三洋電機の代表取締役副社長ソーラー事業担当・駿田和彦氏
 駿田副社長は、「この地は、三洋電機が創業間もない1950年から家電商品の主力工場として稼働し、1953年には国内初の洗濯機を生産。日本の家電製品の歴史を語る上で、大切な事業拠点となっている。その洗濯機事業が、昨年、群馬に集約されたことで、三洋電機が独自に開発したHIT太陽電池のモジュール工場として生まれ変わることになる。現在、三洋電機では、2010年の600MWの太陽電池の生産、2020年には4GWの生産規模を目指しており、日米欧の世界三大市場での量産体制を強化している。滋賀工場を、HIT太陽電池モジュールの主要生産拠点として、今後の動向を見ながら、さらなる生産規模拡大を検討している」とした。

 来賓として挨拶した滋賀県副知事・田口宇一郎氏は、「地球温暖化や、エネルギー需給への議論が高まるなか、人と地球にやさしい技術を持つ三洋電機は、環境で世界をリードする企業。このほど稼働する太陽電池のモジュール工場は、その第一線の工場となり、ここから発信される技術と製品によって、世界を舞台に、活躍することを期待する」とした。

 また、大津市産業観光部部長・村田省三氏は、大津市の目片信市長の代読として、「この地から生まれた洗濯機は、三洋電機の名を世界に知らしめた。新たな太陽電池モジュールの工場の稼働によって、環境・エナジーの先進メーカーとしての飛躍を期待するとともに、地域経済の活性化にも資するものと感謝する」などとした。

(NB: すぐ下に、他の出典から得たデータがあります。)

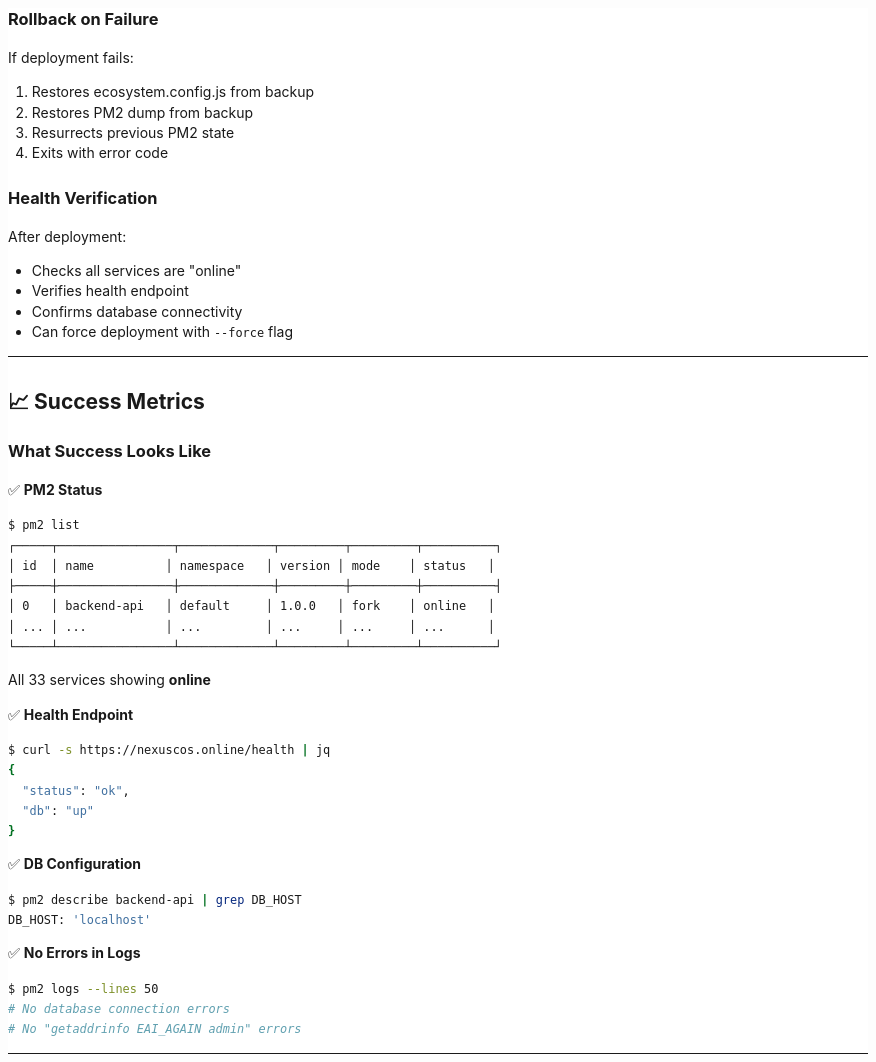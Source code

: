 ### Rollback on Failure

If deployment fails:
1. Restores ecosystem.config.js from backup
2. Restores PM2 dump from backup
3. Resurrects previous PM2 state
4. Exits with error code

### Health Verification

After deployment:
- Checks all services are "online"
- Verifies health endpoint
- Confirms database connectivity
- Can force deployment with `--force` flag

---

## 📈 Success Metrics

### What Success Looks Like

✅ **PM2 Status**
```bash
$ pm2 list
┌─────┬────────────────┬─────────────┬─────────┬─────────┬──────────┐
│ id  │ name          │ namespace   │ version │ mode    │ status   │
├─────┼────────────────┼─────────────┼─────────┼─────────┼──────────┤
│ 0   │ backend-api   │ default     │ 1.0.0   │ fork    │ online   │
│ ... │ ...           │ ...         │ ...     │ ...     │ ...      │
└─────┴────────────────┴─────────────┴─────────┴─────────┴──────────┘
```
All 33 services showing **online**

✅ **Health Endpoint**
```bash
$ curl -s https://nexuscos.online/health | jq
{
  "status": "ok",
  "db": "up"
}
```

✅ **DB Configuration**
```bash
$ pm2 describe backend-api | grep DB_HOST
DB_HOST: 'localhost'
```

✅ **No Errors in Logs**
```bash
$ pm2 logs --lines 50
# No database connection errors
# No "getaddrinfo EAI_AGAIN admin" errors
```

---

滋賀県副知事・田口宇一郎氏 大津市産業観光部部長・村田省三氏 ソーラー事業部滋賀工場で行なわれた開所式典の様子

テープカットに臨む関係者
 大津市では、2006年度から、新規設備投資を行なう企業に対しての助成制度を開始しており、今回の太陽電池モジュール工場も、同制度の助成を受けている。また、開所式典では、テープカットや記念植樹、新工場の視察が行なわれた。

 ソーラー事業部滋賀工場は、7,000平方m(約2,100坪)の建物面積、7,800平方m(約2,300坪)の延床面積を持つ、鉄骨造りの一部2階建ての工場となっている。

「既存の国内工場のラインをベースに、新工場のラインを設置した。製造面では、これまでの経験を生かして、効率的な設備づくりを行なっている」(ソーラー事業部事業企画部・木山精一部長)とした。投資額は約20億円。

 2008年度は、年産40MWの生産能力で稼働する計画であり、「社員の習熟度にあわせて、生産能力を拡大していくことになる」(三洋電機ソーラー事業部長の前田哲宏執行役員)としている。


月桂樹を植樹する関係者 月桂樹で作られた月桂冠は勝者に授与されるもの。ソーラー事業の勝者になることを込めて植樹したという

 工場内部の写真撮影は禁止とされたが、現在は、1ラインが稼働しており、約半分のスペースを使用しており、最大100MWまでの拡張が可能だという。今後、第2ラインの増設によって増産体制を敷けるほか、同事業所内には、新たに工場棟を建設できるスペースがあるという。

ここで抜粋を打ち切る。